The merriment that followed – Pant made 19 off his first 39 balls against spin, then 64 off his last 48 balls – forced the crowd to stand, and Shubman Gill Stand on your feet. He had to celebrate a lot of boundaries and every time it felt like Pant Insist on a regular routine.two punches of the glove and simultaneously two slaps of the bat. It was like the secret handshake between Troy and Abed from the hit series Community, and looked pretty cool but…

Gill said, “I was telling him not to do this, because I am playing with the same bat with which I played the England series. My bat is actually quite old. And he was hitting my bat so hard that I was telling him that I am trying to save my bat. And if he did not hit the ball in the middle, he would say no let’s do it again. I said, brother, calm down.”

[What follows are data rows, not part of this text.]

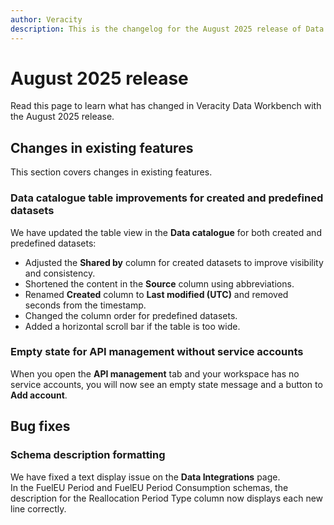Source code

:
 ```yaml
---
author: Veracity
description: This is the changelog for the August 2025 release of Data Workbench.
---
```


# August 2025 release
Read this page to learn what has changed in Veracity Data Workbench with the August 2025 release. 

## Changes in existing features
This section covers changes in existing features.

### Data catalogue table improvements for created and predefined datasets
We have updated the table view in the **Data catalogue** for both created and predefined datasets:

- Adjusted the **Shared by** column for created datasets to improve visibility and consistency.
- Shortened the content in the **Source** column using abbreviations.
- Renamed **Created** column to **Last modified (UTC)** and removed seconds from the timestamp.
- Changed the column order for predefined datasets.
- Added a horizontal scroll bar if the table is too wide.

### Empty state for API management without service accounts
When you open the **API management** tab and your workspace has no service accounts, you will now see an empty state message and a button to **Add account**.

## Bug fixes

### Schema description formatting
We have fixed a text display issue on the **Data Integrations** page.  
In the FuelEU Period and FuelEU Period Consumption schemas, the description for the Reallocation Period Type column now displays each new line correctly.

There is a possibility that India have discovered a fun new partnership, one that one of their old players is watching with great interest. Rohit Sharma was sitting in the dressing room, waiting for it. Virat Kohli had a ball in the nets at lunchtime, but decided to take it back. Pant got “it” with an easy push to long-off. He needed just one more run for his century. Gill thought he would settle for that and enjoy the moment. But Pant insisted on taking the second run. Then he moved a little to the side. It must have taken him some time. lots of complex emotionsPerhaps the night of December 30, 2022, must have crossed his mind. Coming back alive from that night is a big deal. Being good enough to play cricket again is a big deal. Scoring a century in your first Test?

Those two or three seconds just before he lifted his bat, when Pant realised the truth of his actions, is perhaps the only known period of time when he has ever looked overwhelmed.